Miso Soup (1 Cup)
Dinner
107 mg/dL
avg. peak value
Usually has a stable response
Avg. Food Score on Ultrahuman App
Ultrahuman Users got a STABLE response
Other related foods
How to consume Miso Soup without glucose spikes
Include Protein
Add tofu to your miso soup. Tofu provides protein, which can help stabilize blood sugar levels and prevent spikes.
Incorporate Healthy Fats
Consider adding a small amount of sesame seeds or a splash of sesame oil to your miso soup. Healthy fats can slow down carbohydrate absorption.
Add Fiber-Rich Vegetables
Incorporate vegetables like seaweed, mushrooms, or spinach into your soup. These vegetables are low in carbohydrates and high in fiber, which can help moderate blood sugar levels.
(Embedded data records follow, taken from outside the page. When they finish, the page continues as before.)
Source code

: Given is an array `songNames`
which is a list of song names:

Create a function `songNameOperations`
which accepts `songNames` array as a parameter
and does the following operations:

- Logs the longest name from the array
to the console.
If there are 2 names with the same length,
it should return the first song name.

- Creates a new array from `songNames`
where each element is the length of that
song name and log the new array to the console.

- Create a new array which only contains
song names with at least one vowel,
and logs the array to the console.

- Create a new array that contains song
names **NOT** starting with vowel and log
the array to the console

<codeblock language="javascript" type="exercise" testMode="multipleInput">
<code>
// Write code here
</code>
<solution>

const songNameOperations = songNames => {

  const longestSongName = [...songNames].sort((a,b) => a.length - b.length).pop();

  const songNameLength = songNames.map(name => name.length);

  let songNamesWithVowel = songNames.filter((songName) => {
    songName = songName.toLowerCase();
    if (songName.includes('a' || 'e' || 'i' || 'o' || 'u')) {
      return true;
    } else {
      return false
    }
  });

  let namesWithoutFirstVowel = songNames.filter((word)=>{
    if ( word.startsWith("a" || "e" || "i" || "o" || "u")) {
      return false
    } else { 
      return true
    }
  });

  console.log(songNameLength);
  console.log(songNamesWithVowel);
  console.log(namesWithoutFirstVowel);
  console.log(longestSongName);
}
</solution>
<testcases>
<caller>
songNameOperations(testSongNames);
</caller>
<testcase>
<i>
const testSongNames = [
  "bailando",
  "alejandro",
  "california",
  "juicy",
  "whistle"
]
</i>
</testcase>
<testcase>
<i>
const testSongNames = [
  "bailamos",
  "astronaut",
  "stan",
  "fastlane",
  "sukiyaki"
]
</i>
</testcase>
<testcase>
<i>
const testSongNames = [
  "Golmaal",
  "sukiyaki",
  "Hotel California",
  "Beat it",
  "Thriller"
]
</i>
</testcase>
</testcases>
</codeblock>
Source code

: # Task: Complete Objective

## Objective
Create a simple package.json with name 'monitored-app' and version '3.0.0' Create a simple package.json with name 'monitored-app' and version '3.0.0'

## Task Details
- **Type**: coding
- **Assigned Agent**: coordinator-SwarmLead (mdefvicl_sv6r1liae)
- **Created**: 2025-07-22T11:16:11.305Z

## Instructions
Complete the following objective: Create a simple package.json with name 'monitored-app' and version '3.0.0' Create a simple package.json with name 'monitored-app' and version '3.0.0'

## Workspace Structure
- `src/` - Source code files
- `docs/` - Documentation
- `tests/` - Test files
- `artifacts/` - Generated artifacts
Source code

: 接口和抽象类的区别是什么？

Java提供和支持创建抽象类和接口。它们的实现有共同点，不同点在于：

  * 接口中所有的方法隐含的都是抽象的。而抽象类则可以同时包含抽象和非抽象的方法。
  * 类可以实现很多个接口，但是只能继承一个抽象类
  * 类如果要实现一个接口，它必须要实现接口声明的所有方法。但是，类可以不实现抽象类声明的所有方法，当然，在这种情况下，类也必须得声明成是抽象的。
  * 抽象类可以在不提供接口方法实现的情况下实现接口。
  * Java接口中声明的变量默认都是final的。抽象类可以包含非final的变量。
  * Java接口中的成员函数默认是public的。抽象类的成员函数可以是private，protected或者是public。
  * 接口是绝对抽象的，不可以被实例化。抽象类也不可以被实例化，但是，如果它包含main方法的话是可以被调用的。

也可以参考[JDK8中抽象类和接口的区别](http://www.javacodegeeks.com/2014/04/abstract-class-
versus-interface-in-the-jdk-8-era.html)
Limit Simple Carbohydrates
Avoid adding high-carb ingredients like noodles or rice. Instead, focus on low-carb alternatives if necessary.
Portion Control
Be mindful of portion sizes. Eating smaller amounts of miso soup can help manage blood sugar spikes.
Hydration
Drink water or unsweetened tea alongside your meal. Staying hydrated can improve blood sugar control.
Balanced Meal
Ensure that your meal includes a good mix of protein, fats, and fiber. Pair your miso soup with a side of grilled chicken or a boiled egg to balance the meal.
Opt for Whole Soy Products
Use natural, whole soybean-based miso paste for your soup, as refined products may have added sugars.
Monitor Timing
Consume your miso soup as part of a balanced meal rather than on an empty stomach to reduce the impact on blood sugar levels.
Mindful Eating
Eat slowly and savor your food to give your body time to process and maintain stable blood sugar levels.